Seriously: if Orly isn’t disbarred over this, I would be stunned.

@chicago bureau: I’m waiting for WND to choke on it…

They’re from Oregon, so it’s 10:20 p.m. there. They posted the piece at 8:55 a.m. Sunday, and even the Freepers apparently gave up on it tonight after it knocked about the Web all day.

The spin, already developing: this is an attempt by Obama to undermine the credibility of his opponents.

August may be fun after all.

nojo: You aren’t kidding about freepers giving up. An acutal comment:

This document is useful in one way.

We now know that Orly Taitz is an idiot.

God.

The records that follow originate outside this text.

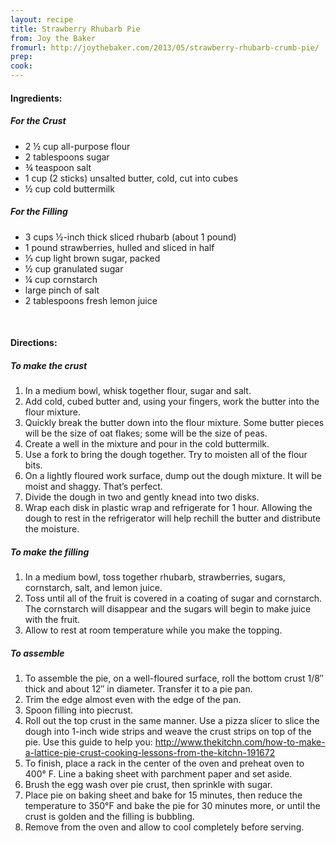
 ```yaml
---
layout: recipe
title: Strawberry Rhubarb Pie
from: Joy the Baker
fromurl: http://joythebaker.com/2013/05/strawberry-rhubarb-crumb-pie/
prep: 
cook: 
---
```


#### Ingredients:

##### For the Crust

* 2 ½ cup all-purpose flour
* 2 tablespoons sugar
* ¾ teaspoon salt
* 1 cup (2 sticks) unsalted butter, cold, cut into cubes
* ½ cup cold buttermilk

##### For the Filling

* 3 cups ½-inch thick sliced rhubarb (about 1 pound)
* 1 pound strawberries, hulled and sliced in half
* ⅓ cup light brown sugar, packed
* ½ cup granulated sugar
* ¼ cup cornstarch
* large pinch of salt
* 2 tablespoons fresh lemon juice

<br>

#### Directions:

##### To make the crust
1. In a medium bowl, whisk together flour, sugar and salt. 
2. Add cold, cubed butter and, using your fingers, work the butter into the flour mixture. 
3. Quickly break the butter down into the flour mixture. Some butter pieces will be the size of oat flakes; some will be the size of peas. 
4. Create a well in the mixture and pour in the cold buttermilk. 
5. Use a fork to bring the dough together. Try to moisten all of the flour bits. 
6. On a lightly floured work surface, dump out the dough mixture. It will be moist and shaggy. That’s perfect. 
7. Divide the dough in two and gently knead into two disks. 
8. Wrap each disk in plastic wrap and refrigerate for 1 hour. Allowing the dough to rest in the refrigerator will help rechill the butter and distribute the moisture.

##### To make the filling
1. In a medium bowl, toss together rhubarb, strawberries, sugars, cornstarch, salt, and lemon juice.  
2. Toss until all of the fruit is covered in a coating of sugar and cornstarch.  The cornstarch will disappear and the sugars will begin to make juice with the fruit.
3. Allow to rest at room temperature while you make the topping.

##### To assemble
1. To assemble the pie, on a well-floured surface, roll the bottom crust 1/8″ thick and about 12″ in diameter. Transfer it to a pie pan. 
2. Trim the edge almost even with the edge of the pan.
3. Spoon filling into piecrust.
4. Roll out the top crust in the same manner. Use a pizza slicer to slice the dough into 1-inch wide strips and weave the crust strips on top of the pie. Use this guide to help you:
http://www.thekitchn.com/how-to-make-a-lattice-pie-crust-cooking-lessons-from-the-kitchn-191672
6. To finish, place a rack in the center of the oven and preheat oven to 400° F. Line a baking sheet with parchment paper and set aside.
7. Brush the egg wash over pie crust, then sprinkle with sugar.
8. Place pie on baking sheet and bake for 15 minutes, then reduce the temperature to 350°F and bake the pie for 30 minutes more, or until the crust is golden and the filling is bubbling. 
9. Remove from the oven and allow to cool completely before serving.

When you, as a wingnut, have been taken down by a freeper….

@chicago bureau: Maybe I should have tagged this “afterbirther” after all, since I’m using that for Birther Fallout…

The part I really love is the lengths they’re willing to go to deny the simple facts and circumstantial evidence on the record. Those contemporary Hawaii newspaper notices have to be a scam, but we’ll swallow an obvious Kenyan forgery whole.

@SanFranLefty: A few years ago, I got a phone call from the newest standalonebynight law school, asking if I wanted to teach a class in a motion practice seminar over there. I’d never heard of the teacher and the woman who called me couldn’t say how she’d gotten my name to ask me. I asked what they wanted me to teach and the lady said “anything you want.” Fabulous.

I declined because the whole thing sounded fishy. Now, however, I’m thinking it might be a pretty cush gig if I could get a paying spot over there. A few former judges and one young attorney I know and respect are teaching over there (and they got their ABA accreditation last year) so maybe it wouldn’t be so bad. I think this means I lack ambition now.

@chicago bureau: I’m not saying they are uniformly bad. For every JFK Law, there’s a John Marshall. NYC and Boston have good stand-alone night schools. But the for-profit unaccredited ones in CA are notoriously bad.